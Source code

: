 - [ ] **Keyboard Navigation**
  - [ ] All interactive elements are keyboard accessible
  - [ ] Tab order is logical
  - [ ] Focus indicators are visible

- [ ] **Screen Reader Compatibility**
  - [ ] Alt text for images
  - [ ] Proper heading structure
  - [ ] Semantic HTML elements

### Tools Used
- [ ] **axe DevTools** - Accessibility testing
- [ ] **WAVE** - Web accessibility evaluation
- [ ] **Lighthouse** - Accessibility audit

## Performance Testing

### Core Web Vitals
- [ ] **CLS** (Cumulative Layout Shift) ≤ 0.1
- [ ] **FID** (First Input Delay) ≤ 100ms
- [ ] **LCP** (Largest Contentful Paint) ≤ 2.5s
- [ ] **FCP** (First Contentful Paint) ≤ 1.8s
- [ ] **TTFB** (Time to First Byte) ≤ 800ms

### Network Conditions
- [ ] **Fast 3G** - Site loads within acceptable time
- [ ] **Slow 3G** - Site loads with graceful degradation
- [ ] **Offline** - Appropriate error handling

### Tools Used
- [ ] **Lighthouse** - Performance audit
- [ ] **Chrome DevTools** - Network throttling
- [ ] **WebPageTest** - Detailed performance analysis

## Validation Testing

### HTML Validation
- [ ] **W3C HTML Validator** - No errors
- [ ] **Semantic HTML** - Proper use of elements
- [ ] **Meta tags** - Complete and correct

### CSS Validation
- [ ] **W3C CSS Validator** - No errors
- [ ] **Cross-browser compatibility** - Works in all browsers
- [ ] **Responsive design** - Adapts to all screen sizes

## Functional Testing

_ _ _ _

The entries are to be retyped in full, with no alteration.

Source code

: - [ ] **Keyboard Navigation**
  - [ ] All interactive elements are keyboard accessible
  - [ ] Tab order is logical
  - [ ] Focus indicators are visible

- [ ] **Screen Reader Compatibility**
  - [ ] Alt text for images
  - [ ] Proper heading structure
  - [ ] Semantic HTML elements

### Tools Used
- [ ] **axe DevTools** - Accessibility testing
- [ ] **WAVE** - Web accessibility evaluation
- [ ] **Lighthouse** - Accessibility audit

## Performance Testing

### Core Web Vitals
- [ ] **CLS** (Cumulative Layout Shift) ≤ 0.1
- [ ] **FID** (First Input Delay) ≤ 100ms
- [ ] **LCP** (Largest Contentful Paint) ≤ 2.5s
- [ ] **FCP** (First Contentful Paint) ≤ 1.8s
- [ ] **TTFB** (Time to First Byte) ≤ 800ms

### Network Conditions
- [ ] **Fast 3G** - Site loads within acceptable time
- [ ] **Slow 3G** - Site loads with graceful degradation
- [ ] **Offline** - Appropriate error handling

### Tools Used
- [ ] **Lighthouse** - Performance audit
- [ ] **Chrome DevTools** - Network throttling
- [ ] **WebPageTest** - Detailed performance analysis

## Validation Testing

### HTML Validation
- [ ] **W3C HTML Validator** - No errors
- [ ] **Semantic HTML** - Proper use of elements
- [ ] **Meta tags** - Complete and correct

### CSS Validation
- [ ] **W3C CSS Validator** - No errors
- [ ] **Cross-browser compatibility** - Works in all browsers
- [ ] **Responsive design** - Adapts to all screen sizes

## Functional Testing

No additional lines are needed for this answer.